# Enjoy today they say it is your last



## Auntie (Oct 4, 2014)

So have your favorite meal with your favorite person. Do a favorite activity and enjoy your night. When nothing happens at least you will have had a great evening

The newest ?global apocalypse? date is this Friday ? wait what? | KFOR.com



> End Times Prophecies has declared the world will end on July 29 in a chain of events caused by the "polar flip" phenomenon.
> 
> The group says the polar shift will trigger worldwide tremors, setting off multiple earthquakes and a "rolling cloud" that will destroy the world.





> It's probably worth noting - the group also predicted a giant asteroid would collide with earth back in May.


----------



## Targetshooter (Dec 4, 2015)

Life will go on , " I hope " . I don't think it will happen ,but it does I know were I going .


----------



## Targetshooter (Dec 4, 2015)

God will look after his own .


----------



## csi-tech (Apr 13, 2013)

I don't buy into apocalyptic scenarios.
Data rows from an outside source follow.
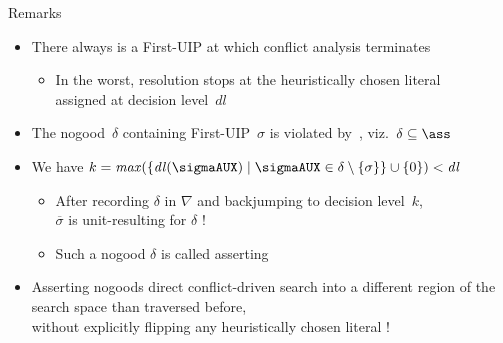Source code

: \begin{frame}{Remarks}
\begin{itemize}
\item
There always is a First-UIP at which conflict analysis terminates
\begin{itemize}
\item
In the worst, resolution stops at the
heuristically chosen literal\\ assigned at decision level~$\mathit{dl}$
\end{itemize}
\pause
\item
The nogood~$\delta$ containing First-UIP~$\sigma$ is violated by~\ass,
viz.\ $\delta\subseteq\ass$
\item
We have $k=\mathit{max}(\{\mathit{dl}(\sigmaAUX)\mid\sigmaAUX\in\delta\setminus\{\sigma\}\}\cup\{0\})<\mathit{dl}$
\pause
  \begin{itemize}
  \item
  After recording $\delta$ in $\nabla$ and backjumping to decision level~$k$,\\
  $\overline{\sigma}$ is unit-resulting for $\delta$ !
  \item
  Such a nogood $\delta$ is called \alert{asserting}
  \end{itemize}
\pause
\item
Asserting nogoods direct conflict-driven search into a different
region of the search space than traversed before,\\
without explicitly flipping any heuristically chosen literal !
\end{itemize}
\end{frame}
%
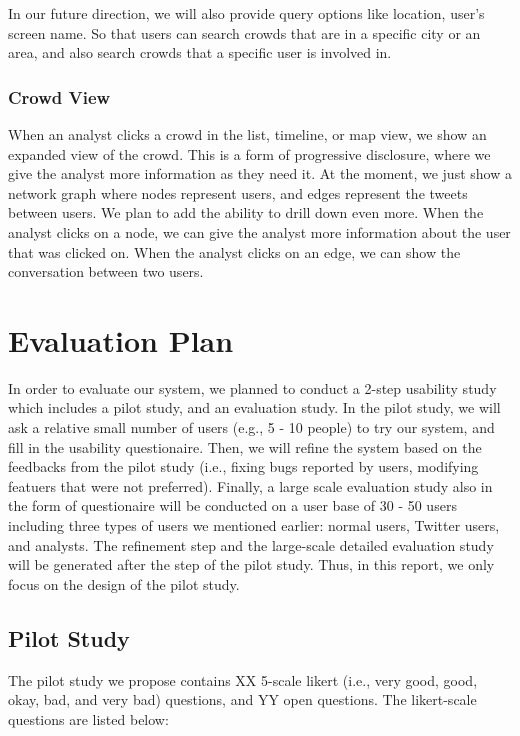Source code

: \documentclass{sig-alternate}
\begin{document}
In our future direction, we will also provide query options like location, user's
screen name. So that users can search crowds that are in a specific city or an 
area, and also search crowds that a specific user is involved in.

\subsubsection{Crowd View}
When an analyst clicks a crowd in the list, timeline, or map view, we show an
expanded view of the crowd. This is a form of progressive disclosure, where we
give the analyst more information as they need it.  At the moment, we just show
a network graph where nodes represent users, and edges represent the tweets
between users. We plan to add the ability to drill down even more.  When the
analyst clicks on a node, we can give the analyst more information about the
user that was clicked on. When the analyst clicks on an edge, we can show the
conversation between two users.

\section{Evaluation Plan}
In order to evaluate our system, we planned to conduct a 2-step usability study
which includes a pilot study, and an evaluation study. In the pilot study, we
will ask a relative small number of users (e.g., 5 - 10 people) to try our
system, and fill in the usability questionaire. Then, we will refine the system
based on the feedbacks from the pilot study (i.e., fixing bugs reported by users,
modifying featuers that were not preferred). Finally, a large scale evaluation
study also in the form of questionaire will be conducted on a user base of 30 -
50 users including three types of users we mentioned earlier: normal users, 
Twitter users, and analysts. The refinement step and the large-scale detailed
evaluation study will be generated after the step of the pilot study. Thus, in
this report, we only focus on the design of the pilot study.

\subsection{Pilot Study}

The pilot study we propose contains XX 5-scale likert (i.e., very good, good,
okay, bad, and very bad) questions, and YY open questions. The likert-scale questions
are listed below:
\end{document}
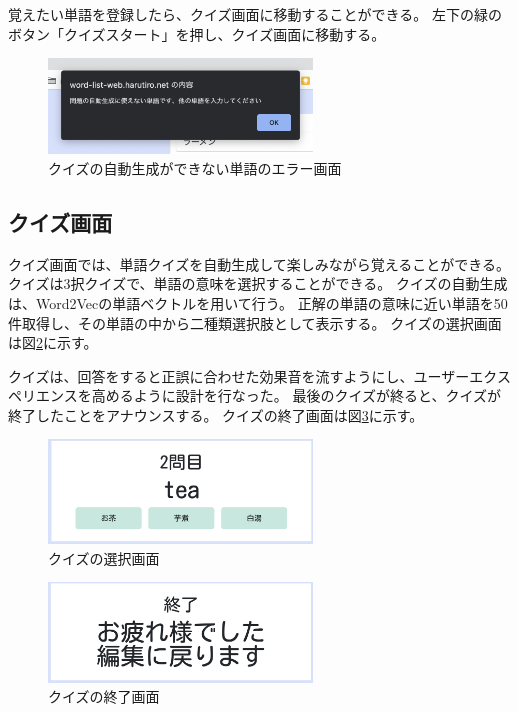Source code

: \documentclass[11pt,a4paper]{jsarticle}
\begin{document}
覚えたい単語を登録したら、クイズ画面に移動することができる。
左下の緑のボタン「クイズスタート」を押し、クイズ画面に移動する。

\begin{figure}[htbp]
    \begin{center}
        \includegraphics[width=70mm]{./img/error_popup.png}
    \end{center}
    \caption{クイズの自動生成ができない単語のエラー画面}
    \label{fig:quiz_error}
\end{figure}



\subsection{クイズ画面}
クイズ画面では、単語クイズを自動生成して楽しみながら覚えることができる。
クイズは3択クイズで、単語の意味を選択することができる。
クイズの自動生成は、Word2Vecの単語ベクトルを用いて行う。
正解の単語の意味に近い単語を50件取得し、その単語の中から二種類選択肢として表示する。
クイズの選択画面は図\ref{fig:quiz}に示す。

クイズは、回答をすると正誤に合わせた効果音を流すようにし、ユーザーエクスペリエンスを高めるように設計を行なった。
最後のクイズが終ると、クイズが終了したことをアナウンスする。
クイズの終了画面は図\ref{fig:quiz_end}に示す。



\begin{figure}[htbp]
    \begin{center}
        \includegraphics[width=70mm]{./img/question.png}
    \end{center}
    \caption{クイズの選択画面}
    \label{fig:quiz}
\end{figure}


\begin{figure}[htbp]
    \begin{center}
        \includegraphics[width=70mm]{./img/question_end.png}
    \end{center}
    \caption{クイズの終了画面}
    \label{fig:quiz_end}
\end{figure}
\end{document}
I think we will perish in a more graduated, steady decline. I'll explain more on Monday lol.


----------



## sideKahr (Oct 15, 2014)

Of all the possible end-of-the-world causes, this is one of the least likely. For the simple fact that magnetic pole reversal has occurred hundreds of times in the past, and little or nothing has happened because of it. There is zero evidence of mass die offs or any other detectable effect coincident with pole reversals, except for the magnetic field engendered in molten rock as it cools. Besides, it takes dozens or hundreds of years for the earths field to flip, it doesn't happen overnight.

There are lots of real disasters to worry about, this is a non-starter.


----------



## Slippy (Nov 14, 2013)

sideKahr said:


> Of all the possible end-of-the-world causes, this is one of the least likely. For the simple fact that magnetic pole reversal has occurred hundreds of times in the past, and little or nothing has happened because of it. There is zero evidence of mass die offs or any other detectable effect coincident with pole reversals, except for the magnetic field engendered in molten rock as it cools. Besides, it takes dozens or hundreds of years for the earths field to flip, it doesn't happen overnight.
> 
> There are lots of real disasters to worry about, this is a non-starter.


Party Pooper^^^


----------



## rstanek (Nov 9, 2012)

I thank God for every day he has given me, he will take me when it's time, I'm just passing through anyway....


----------



## Sasquatch (Dec 12, 2014)

Well if that's the case I'm coming out of the closet! I've been in there for 2 hours looking for a gay guy to beat up and haven't seen a one.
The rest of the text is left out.